Mas eles lutaram para isso.
Meus pais batalharam muito para ter a promoção e tudo mais. Merecem estar aqui e esfregar seus rabos pretos na cara desses desgraçados.
Mas e eu?
As vezes sinto que não pertenço a lugar algum.
E nessas horas algum amigo sempre me levava a alguma festa para me fazer sentir melhor.
E quase sempre isso funcionava.
Afinal quem não fica mais feliz ao saber que tem amigos que se importam?
― Nossa que gingado desse moreno. ― Ouço uma das lideres de torcida comentando com os caras do time enquanto estava na pista. Acho que gostar de dançar e dançar bem é o único estereótipo gay que eu tenho; mas eu aprendi tudo com amigos héteros então... né. ― To ficando doente vendo isso. E acho que o único remédio que pode me salvar é esse ai. ― Ela diz toda provocativa ao se aproximar de mim. Dou um sorriso meio sem graça e penso no que responder.
A cantada foi rim eu sei. Mas é normal as gostosas serem ruim de papo. Elas não precisam aprender isso.
― Foi mal. Melhor ler a bula. ― Digo com aquele mesmo tom de duplo sentido que eu amava por a todo momento e em tudo, ao segurar sua mão impedindo que ela me de uma apalpada, já mostrando a aliança na minha mão.
Essa coisa custou caro, mas me salvava a vida.
Eu ainda estava lutando para ser respeitado como negro; não tinha tempo nem cabeça para lutar por uma segunda causa. Já que nem a primeira eu sabia o que fazer.
Tentei escrever um blog, mas não tinha nada novo para dizer e só os idiotas que não tem nada pra fazer alem de xingar e ofender me visualizavam, e se eu disser que isso não desanima vou estar mentindo; outras pessoas que são mais antigas no assunto ate me adotaram em suas redes sociais, mas me sentia como a estatua do parque. Ignorada e vandalizada.
Principalmente por que as vezes as pessoas só querem falar do meu "problema de pele".
Isso é ate engraçado se não fosse desconfortável; pois ou a pessoa não sabia o que fazer e dizer ficando toda confusa ou agia de uma forma bem retardada.
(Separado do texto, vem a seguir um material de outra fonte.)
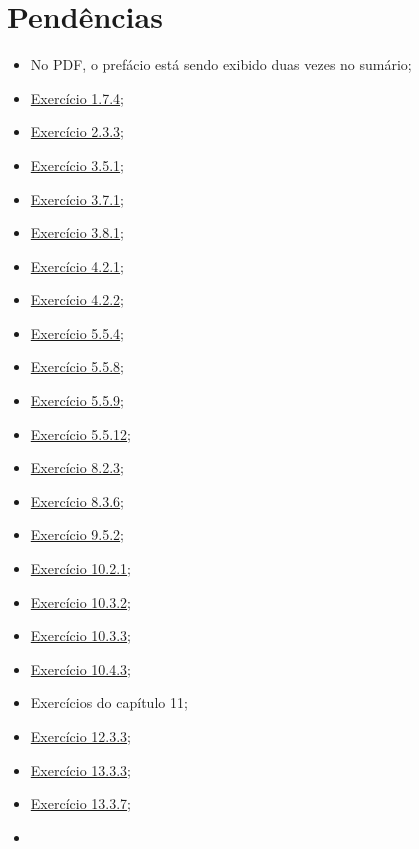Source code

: \documentclass[
]{latex/krantz}
\providecommand{\tightlist}{%
  \setlength{\itemsep}{0pt}\setlength{\parskip}{0pt}}
\theoremstyle{definition}
\theoremstyle{definition}
\theoremstyle{definition}
\theoremstyle{definition}
\theoremstyle{remark}
\begin{document}
\hypertarget{penduxeancias}{%
\section*{Pendências}\label{penduxeancias}}

\begin{itemize}
\tightlist
\item
  No PDF, o prefácio está sendo exibido duas vezes no sumário;
\item
  \protect\hyperlink{exr1-7-4}{Exercício 1.7.4};
\item
  \protect\hyperlink{exr2-3-3}{Exercício 2.3.3};
\item
  \protect\hyperlink{exr3-5-1}{Exercício 3.5.1};
\item
  \protect\hyperlink{exr3-7-1}{Exercício 3.7.1};
\item
  \protect\hyperlink{exr3-8-1}{Exercício 3.8.1};
\item
  \protect\hyperlink{exr4-2-1}{Exercício 4.2.1};
\item
  \protect\hyperlink{exr4-2-2}{Exercício 4.2.2};
\item
  \protect\hyperlink{exr5-5-4}{Exercício 5.5.4};
\item
  \protect\hyperlink{exr5-5-8}{Exercício 5.5.8};
\item
  \protect\hyperlink{exr5-5-9}{Exercício 5.5.9};
\item
  \protect\hyperlink{exr5-5-12}{Exercício 5.5.12};
\item
  \protect\hyperlink{exr8-2-3}{Exercício 8.2.3};
\item
  \protect\hyperlink{exr8-3-6}{Exercício 8.3.6};
\item
  \protect\hyperlink{exr9-5-2}{Exercício 9.5.2};
\item
  \protect\hyperlink{exr10-2-1}{Exercício 10.2.1};
\item
  \protect\hyperlink{exr10-3-2}{Exercício 10.3.2};
\item
  \protect\hyperlink{exr10-3-3}{Exercício 10.3.3};
\item
  \protect\hyperlink{exr10-4-3}{Exercício 10.4.3};
\item
  Exercícios do capítulo 11;
\item
  \protect\hyperlink{exr12-3-3}{Exercício 12.3.3};
\item
  \protect\hyperlink{exr13-3-3}{Exercício 13.3.3};
\item
  \protect\hyperlink{exr13-3-7}{Exercício 13.3.7};
\item
\end{itemize}
\end{document}
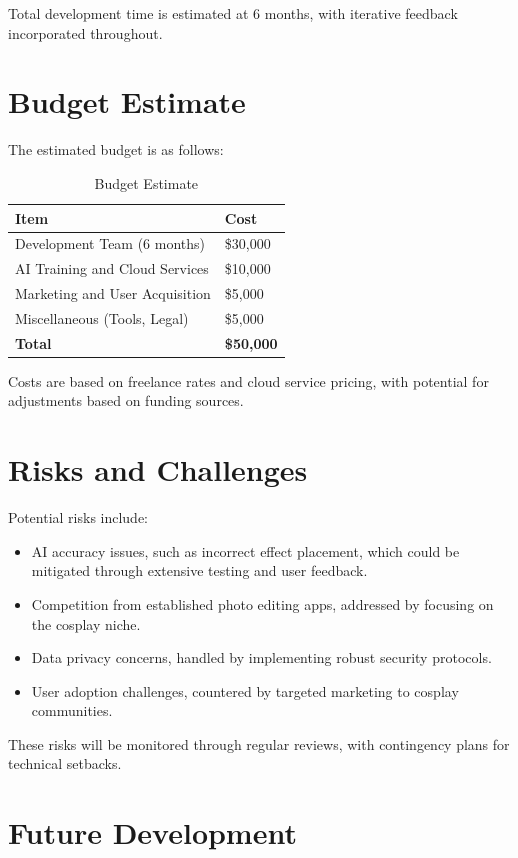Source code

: \documentclass[12pt]{article}
\begin{document}
Total development time is estimated at 6 months, with iterative feedback incorporated throughout.

\section{Budget Estimate}

The estimated budget is as follows:

\begin{table}[h]
\centering
\begin{tabular}{|l|l|}
\hline
\textbf{Item} & \textbf{Cost} \\
\hline
Development Team (6 months) & \$30,000 \\
\hline
AI Training and Cloud Services & \$10,000 \\
\hline
Marketing and User Acquisition & \$5,000 \\
\hline
Miscellaneous (Tools, Legal) & \$5,000 \\
\hline
\textbf{Total} & \textbf{\$50,000} \\
\hline
\end{tabular}
\caption{Budget Estimate}
\end{table}

Costs are based on freelance rates and cloud service pricing, with potential for adjustments based on funding sources.

\section{Risks and Challenges}

Potential risks include:
\begin{itemize}
    \item AI accuracy issues, such as incorrect effect placement, which could be mitigated through extensive testing and user feedback.
    \item Competition from established photo editing apps, addressed by focusing on the cosplay niche.
    \item Data privacy concerns, handled by implementing robust security protocols.
    \item User adoption challenges, countered by targeted marketing to cosplay communities.
\end{itemize}

These risks will be monitored through regular reviews, with contingency plans for technical setbacks.

\section{Future Development}
\end{document}
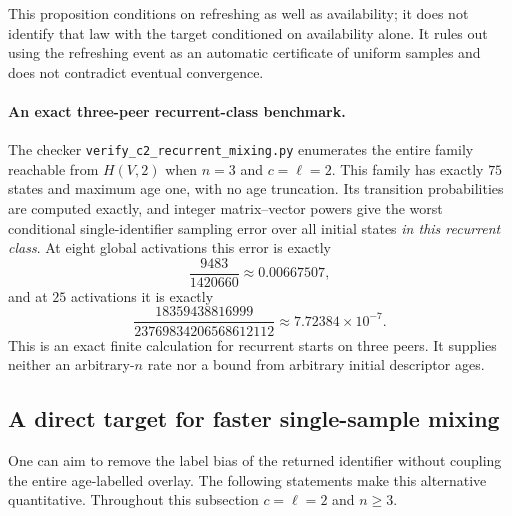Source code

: \documentclass[11pt]{article}
\begin{document}
This proposition conditions on refreshing as well as availability;
it does not identify that law with the target conditioned on
availability alone. It rules out using the refreshing event as
an automatic certificate of uniform samples and does not contradict
eventual convergence.

\paragraph{An exact three-peer recurrent-class benchmark.}
The checker \texttt{verify\_c2\_recurrent\_mixing.py} enumerates
the entire family reachable from $H(V,2)$ when $n=3$ and
$c=\ell=2$. This family has exactly $75$ states and maximum
age one, with no age truncation. Its transition probabilities
are computed exactly, and integer matrix--vector powers give
the worst conditional single-identifier sampling error over
all initial states \emph{in this recurrent class}. At eight
global activations this error is exactly
\[
 \frac{9483}{1420660}\approx0.00667507,
\]
and at $25$ activations it is exactly
\[
 \frac{18359438816999}{23769834206568612112}
 \approx7.72384\times10^{-7}.
\]
This is an exact finite calculation for recurrent starts on
three peers. It supplies neither an arbitrary-$n$ rate nor a
bound from arbitrary initial descriptor ages.

\subsection{A direct target for faster single-sample mixing}

One can aim to remove the label bias of the returned identifier
without coupling the entire age-labelled overlay. The following
statements make this alternative quantitative. Throughout this
subsection $c=\ell=2$ and $n\ge3$.
\end{document}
Tem gente que me tratava como se eu tivesse lepra ou algo pior; mas a maioria ficava encarando e olhando como se fosse a coisa mais estranha do mundo; e estando na equipe de natação isso piorou um pouco mais já que meu corpo ficava mais exposto.
Mas tudo bem.
Eu vou pegando um tema por vez para lutar e quem sabe esse poderia ser o meu diferencial para falar sobre pele?
Ainda não sei.
Bem esse cap não nego que fui com cuidado, pois eu tenho a minha ideia, mas como disse não tenho o domínio, e eu queria muito por as fortes opiniões que ele tem sobre tudo a sua volta principalmente como é tratado por todos.
Então pfv se algo ficou feito me avisa que eu arrumo.
Quis demonstrar como ele vê cada coisa; que seus pais e assim como ele são esforçados e por isso são bem de vida, lutando contra tudo que passam no ambiente de trabalho entre outras coisas, eu queria ate citar a HQ "Pele" da turma da Monica, se puder ler, leia; eu amei as coisas demonstradas lá e a forma que ajuda quem não tem noção ainda a refletir.
Ele mesmo é uma pessoa muito segura e madura.
Tbm vou expressar coisas como se a obra não se passasse no Brasil, mas não quero dizer exatamente onde se passa então pode tratar como um mundo paralelo ao nosso, pois como quero generalizar tudo que sei de racismo pelo mundo o lugar que eles estão é totalmente fictício. Pois em cada lutar o racismo é demonstrado de formas diferentes.